When I was a kid, I watched my favorite shows just like any other kid my age. If you grew up in the 70s, you probably watched the same programs I did, give or take a few. I watched The Six Million Dollar Man and the Bionic Woman. I loved the original Battlestar Galactica and Buck Rogers in the 25th Century. WKRP was awesome.

Recently, I watched a few episodes of the 60s Batman with Adam West and Burt Ward. I had forgotten just how “tongue pressed firmly in cheek” the whole show was.

When I was still running around in Keds, I had no idea what camp was or that they were spoofing the whole genre. I didn’t know the pedigree of Caesar Romero, Burgess Meredith, or Frank Gorshin. I saw a live-action Batman, and that was all that mattered. Today, the show certainly holds up as the campy kitsch it was, but the wide-eyed wonder of the kid seeing comic books come to life is gone.

My eyes can no longer keep their innocent point of view.

Back to back with Batman, The Monkees were also a daily afterschool ritual of my much younger self. I loved the combination of music and silly hijinks. I sort of looked like Mickey Dolenz in my youth — all crazy curly hair and mugging for the camera. The first record I ever owned was the Monkees Greatest Hits, and I remember proudly bringing it to school when I was in the third grade. I haven’t seen any of the old Monkees episodes lately, but I’m afraid I will be disappointed. I’ve since graduated to the Fab Four instead of the Pre-Fab Four. My daughter knows “Last Train to Clarksville,” but she’d rather listen to “Let It Be.” I’m much more interested in reading stories about how the show was created than watching episodes.

I have warm memories of Spider-Man and his Amazing Friends and the various incarnations of the Super Friends. However, I’m deathly afraid if I watch the shows today with my world-weary eyes, I’ll hate it. In fact, I know I’ll hate it. Some things hold up, and some things don’t. The Super Friends cartoon has been available on DVD for quite some time, but I don’t even want to watch it because I know from experience that, seen through adult eyes, it will suck.

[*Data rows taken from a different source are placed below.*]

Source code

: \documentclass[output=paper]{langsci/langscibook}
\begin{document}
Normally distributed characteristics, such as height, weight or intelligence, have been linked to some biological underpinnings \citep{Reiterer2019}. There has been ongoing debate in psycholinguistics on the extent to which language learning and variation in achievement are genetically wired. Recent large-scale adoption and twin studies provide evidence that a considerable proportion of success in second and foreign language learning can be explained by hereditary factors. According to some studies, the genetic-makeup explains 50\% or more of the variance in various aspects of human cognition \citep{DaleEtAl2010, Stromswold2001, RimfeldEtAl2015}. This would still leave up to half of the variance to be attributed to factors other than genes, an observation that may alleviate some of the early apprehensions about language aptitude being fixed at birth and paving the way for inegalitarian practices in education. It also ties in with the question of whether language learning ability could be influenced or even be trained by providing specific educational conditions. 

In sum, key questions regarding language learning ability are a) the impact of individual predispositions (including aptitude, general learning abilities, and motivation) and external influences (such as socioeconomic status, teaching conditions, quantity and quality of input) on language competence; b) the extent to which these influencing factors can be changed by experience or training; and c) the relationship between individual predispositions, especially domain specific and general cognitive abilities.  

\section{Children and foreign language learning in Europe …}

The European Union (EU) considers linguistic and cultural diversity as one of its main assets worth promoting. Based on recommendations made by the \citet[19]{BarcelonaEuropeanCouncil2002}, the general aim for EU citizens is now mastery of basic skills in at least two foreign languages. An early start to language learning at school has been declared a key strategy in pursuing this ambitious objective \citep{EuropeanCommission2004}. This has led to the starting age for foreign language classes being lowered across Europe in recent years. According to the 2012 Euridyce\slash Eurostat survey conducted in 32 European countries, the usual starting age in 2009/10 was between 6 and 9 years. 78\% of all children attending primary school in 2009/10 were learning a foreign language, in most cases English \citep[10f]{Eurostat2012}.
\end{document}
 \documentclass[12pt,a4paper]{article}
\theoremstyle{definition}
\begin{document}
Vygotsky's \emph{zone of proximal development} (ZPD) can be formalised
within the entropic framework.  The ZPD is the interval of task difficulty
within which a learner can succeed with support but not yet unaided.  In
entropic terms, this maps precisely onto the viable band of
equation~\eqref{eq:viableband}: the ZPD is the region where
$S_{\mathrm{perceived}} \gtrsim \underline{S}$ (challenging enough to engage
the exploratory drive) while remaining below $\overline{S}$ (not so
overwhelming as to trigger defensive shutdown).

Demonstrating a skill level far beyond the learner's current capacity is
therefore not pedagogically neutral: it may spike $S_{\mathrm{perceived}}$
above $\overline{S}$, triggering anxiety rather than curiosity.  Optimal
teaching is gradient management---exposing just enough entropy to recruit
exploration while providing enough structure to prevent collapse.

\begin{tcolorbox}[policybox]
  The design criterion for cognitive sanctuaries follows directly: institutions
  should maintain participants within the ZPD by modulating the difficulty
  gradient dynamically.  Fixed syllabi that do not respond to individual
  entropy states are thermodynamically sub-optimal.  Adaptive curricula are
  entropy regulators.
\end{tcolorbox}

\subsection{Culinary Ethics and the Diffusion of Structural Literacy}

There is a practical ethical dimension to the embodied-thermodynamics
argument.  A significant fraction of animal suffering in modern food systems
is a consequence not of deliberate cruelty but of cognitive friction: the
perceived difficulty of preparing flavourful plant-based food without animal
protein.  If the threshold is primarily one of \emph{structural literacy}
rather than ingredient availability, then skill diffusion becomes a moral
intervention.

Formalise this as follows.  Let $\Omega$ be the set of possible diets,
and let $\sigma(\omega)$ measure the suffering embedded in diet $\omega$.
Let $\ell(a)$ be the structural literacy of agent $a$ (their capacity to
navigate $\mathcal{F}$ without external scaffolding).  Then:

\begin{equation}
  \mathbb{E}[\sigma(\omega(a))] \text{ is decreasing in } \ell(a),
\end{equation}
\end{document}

I loved Ultraman when I was a kid. I have hazy memories of a giant space guy with incredible powers beating up the Godzilla rip-off of the week, and I thought it was the coolest thing ever. I bought the DVD set when it came out and attempted to watch the first two or three episodes. I couldn’t get past everything wrong with it — acting, costumes, the whole premise, for goodness sake. It sucked so bad I let Goodwill have the package. I’m sure someone was happy to buy it.

The sadness I feel at replacing wide-eyed innocence with jaded experience and knowledge is profound but understandable. My ten-year-old self watched The Godfather on TV with my Dad, and I didn’t get it. It was the sanitized television version of The Godfather Parts 1 and 2 recut to chronological order, and I thought it was the most boring thing imaginable. I needed the experience and knowledge to appreciate the work. By that same token, the work I loved as a kid doesn’t cut it anymore as an adult.

Back when my daughter was much younger, we watched the first collection of the Speed Racer cartoon, and it held her attention. We watched it straight through. Sure, the dialogue was borderline unlistenable in places, and Spritle and Chim Chim are still as annoying as, say, Jar Jar Binks in the Star Wars prequels, but the stories were pretty good. Maybe early anime still has some holding power?

My eyes can no longer keep their innocent point of view. I mean, I still want to strangle George Lucas for subjecting me to the antics of Jar Jar Binks. My daughter laughed every time he was on screen.

Today I’m old, crusty, and tired, but what I’d give to be in middle school in the late 70s-early 80s again.